Easily distracted/short attention span


  1. Check lists can be very helpful for the student. Create a daily routine of tasks with specific times for doing those tasks.
  2. Post written or graphic instructions in areas where the student can refer to them. It can be very beneficial to provide step by step directions verbally and in writing. This may be done in several ways such as drawings, signs, maps and color coding are just a few.
  3. Ask the student to repeat directions back to you to insure that they understand.
  4. Have the student demonstrate the task while you watch and encourage him/her to ask questions.
  5. To assure that you have the student’s attention while giving directions, make sure that person is maintaining good eye contact even for brief moments. This is true for when you are giving a demonstration as well.
  6. Most of our students do well with tasks that are done routinely. Try to provide opportunities for repetition and review of instructions.
  7. For projects that involve several steps, such as putting a packet of information together, provide the student with a finished sample that can be used as a model.
  8. Information should be provided as clear and simple as possible.
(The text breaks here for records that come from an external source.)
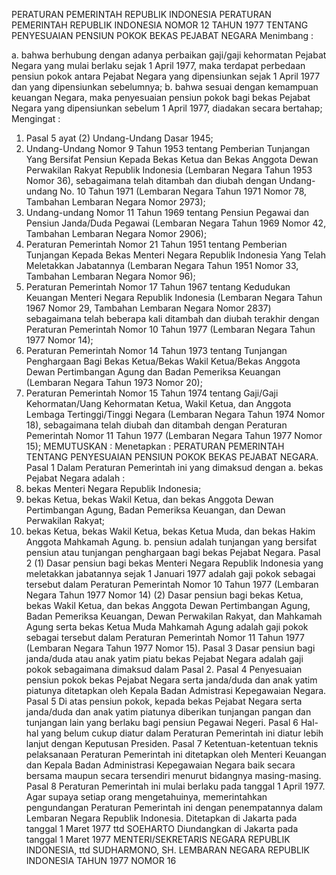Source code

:  PERATURAN PEMERINTAH REPUBLIK INDONESIA PERATURAN PEMERINTAH REPUBLIK INDONESIA NOMOR 12 TAHUN 1977 TENTANG PENYESUAIAN PENSIUN POKOK BEKAS PEJABAT NEGARA
Menimbang :

a. bahwa berhubung dengan adanya perbaikan gaji/gaji kehormatan Pejabat Negara yang mulai berlaku sejak 1 April 1977, maka terdapat perbedaan pensiun pokok antara Pejabat Negara yang dipensiunkan sejak 1 April 1977 dan yang dipensiunkan sebelumnya;
b. bahwa sesuai dengan kemampuan keuangan Negara, maka penyesuaian pensiun pokok bagi bekas Pejabat Negara yang dipensiunkan sebelum 1 April 1977, diadakan secara bertahap;
Mengingat :

1. Pasal 5 ayat (2) Undang-Undang Dasar 1945;
2. Undang-Undang Nomor 9 Tahun 1953 tentang Pemberian Tunjangan Yang Bersifat Pensiun Kepada Bekas Ketua dan Bekas Anggota Dewan Perwakilan Rakyat Republik Indonesia (Lembaran Negara Tahun 1953 Nomor 36), sebagaimana telah ditambah dan diubah dengan Undang-undang No. 10 Tahun 1971 (Lembaran Negara Tahun 1971 Nomor 78, Tambahan Lembaran Negara Nomor 2973);
3. Undang-undang Nomor 11 Tahun 1969 tentang Pensiun Pegawai dan Pensiun Janda/Duda Pegawai (Lembaran Negara Tahun 1969 Nomor 42, Tambahan Lembaran Negara Nomor 2906);
4. Peraturan Pemerintah Nomor 21 Tahun 1951 tentang Pemberian Tunjangan Kepada Bekas Menteri Negara Republik Indonesia Yang Telah Meletakkan Jabatannya (Lembaran Negara Tahun 1951 Nomor 33, Tambahan Lembaran Negara Nomor 96);
5. Peraturan Pemerintah Nomor 17 Tahun 1967 tentang Kedudukan Keuangan Menteri Negara Republik Indonesia (Lembaran Negara Tahun 1967 Nomor 29, Tambahan Lembaran Negara Nomor 2837) sebagaimana telah beberapa kali ditambah dan diubah terakhir dengan Peraturan Pemerintah Nomor 10 Tahun 1977 (Lembaran Negara Tahun 1977 Nomor 14);
6. Peraturan Pemerintah Nomor 14 Tahun 1973 tentang Tunjangan Penghargaan Bagi Bekas Ketua/Bekas Wakil Ketua/Bekas Anggota Dewan Pertimbangan Agung dan Badan Pemeriksa Keuangan (Lembaran Negara Tahun 1973 Nomor 20);
7. Peraturan Pemerintah Nomor 15 Tahun 1974 tentang Gaji/Gaji Kehormatan/Uang Kehormatan Ketua, Wakil Ketua, dan Anggota Lembaga Tertinggi/Tinggi Negara (Lembaran Negara Tahun 1974 Nomor 18), sebagaimana telah diubah dan ditambah dengan Peraturan Pemerintah Nomor 11 Tahun 1977 (Lembaran Negara Tahun 1977 Nomor 15);
MEMUTUSKAN :
 Menetapkan : PERATURAN PEMERINTAH TENTANG PENYESUAIAN PENSIUN POKOK BEKAS PEJABAT NEGARA.
Pasal 1
Dalam Peraturan Pemerintah ini yang dimaksud dengan a. bekas Pejabat Negara adalah :
1. bekas Menteri Negara Republik Indonesia;
2. bekas Ketua, bekas Wakil Ketua, dan bekas Anggota Dewan Pertimbangan Agung, Badan Pemeriksa Keuangan, dan Dewan Perwakilan Rakyat;
3. bekas Ketua, bekas Wakil Ketua, bekas Ketua Muda, dan bekas Hakim Anggota Mahkamah Agung.
b. pensiun adalah tunjangan yang bersifat pensiun atau tunjangan penghargaan bagi bekas Pejabat Negara.
Pasal 2
(1) Dasar pensiun bagi bekas Menteri Negara Republik Indonesia yang meletakkan jabatannya sejak 1 Januari 1977 adalah gaji pokok sebagai tersebut dalam Peraturan Pemerintah Nomor 10 Tahun 1977 (Lembaran Negara Tahun 1977 Nomor 14) (2) Dasar pensiun bagi bekas Ketua, bekas Wakil Ketua, dan bekas Anggota Dewan Pertimbangan Agung, Badan Pemeriksa Keuangan, Dewan Perwakilan Rakyat, dan Mahkamah Agung serta bekas Ketua Muda Mahkamah Agung adalah gaji pokok sebagai tersebut dalam Peraturan Pemerintah Nomor 11 Tahun 1977 (Lembaran Negara Tahun 1977 Nomor 15).
Pasal 3
Dasar pensiun bagi janda/duda atau anak yatim piatu bekas Pejabat Negara adalah gaji pokok sebagaimana dimaksud dalam Pasal 2.
Pasal 4
Penyesuaian pensiun pokok bekas Pejabat Negara serta janda/duda dan anak yatim piatunya ditetapkan oleh Kepala Badan Admistrasi Kepegawaian Negara.
Pasal 5
Di atas pensiun pokok, kepada bekas Pejabat Negara serta janda/duda dan anak yatim piatunya diberikan tunjangan pangan dan tunjangan lain yang berlaku bagi pensiun Pegawai Negeri.
Pasal 6
Hal-hal yang belum cukup diatur dalam Peraturan Pemerintah ini diatur lebih lanjut dengan Keputusan Presiden.
Pasal 7
Ketentuan-ketentuan teknis pelaksanaan Peraturan Pemerintah ini ditetapkan oleh Menteri Keuangan dan Kepala Badan Administrasi Kepegawaian Negara baik secara bersama maupun secara tersendiri menurut bidangnya masing-masing.
Pasal 8
Peraturan Pemerintah ini mulai berlaku pada tanggal 1 April 1977. Agar supaya setiap orang mengetahuinya, memerintahkan pengundangan Peraturan Pemerintah ini dengan penempatannya dalam Lembaran Negara Republik Indonesia. Ditetapkan di Jakarta pada tanggal 1 Maret 1977 ttd SOEHARTO Diundangkan di Jakarta pada tanggal 1 Maret 1977 MENTERI/SEKRETARIS NEGARA REPUBLIK INDONESIA, ttd SUDHARMONO, SH. LEMBARAN NEGARA REPUBLIK INDONESIA TAHUN 1977 NOMOR 16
Using too many words or phrases may overwhelm the student. Also be aware of the rate of speed in which you are speaking. Speaking too fast may do the same.
  9. Explain to the student what happens if the work they perform is not done accurately or if they don’t follow your instruction closely. Also include why it is important to complete the task and how this relates to the departments productivity.
  10. Constructive feedback is just as important as positive in the learning process. Avoid letting minor issue escalate into major ones. Be specific and clear about the issue at hand.
  11. Knowing what to do during down time can be difficult for our students, have a plan for times when the work is slow such as on-going projects and back up tasks.
  12. Establish a routine so that the student knows what he or she is supposed to do. Some supervisors provide a folder for work that “needs to be done”.
  13. Maintain ongoing communication with the Internship Coordinator via the routine visits, e-mail and telephone calls to insure that questions or problems can be addressed as soon as they arise.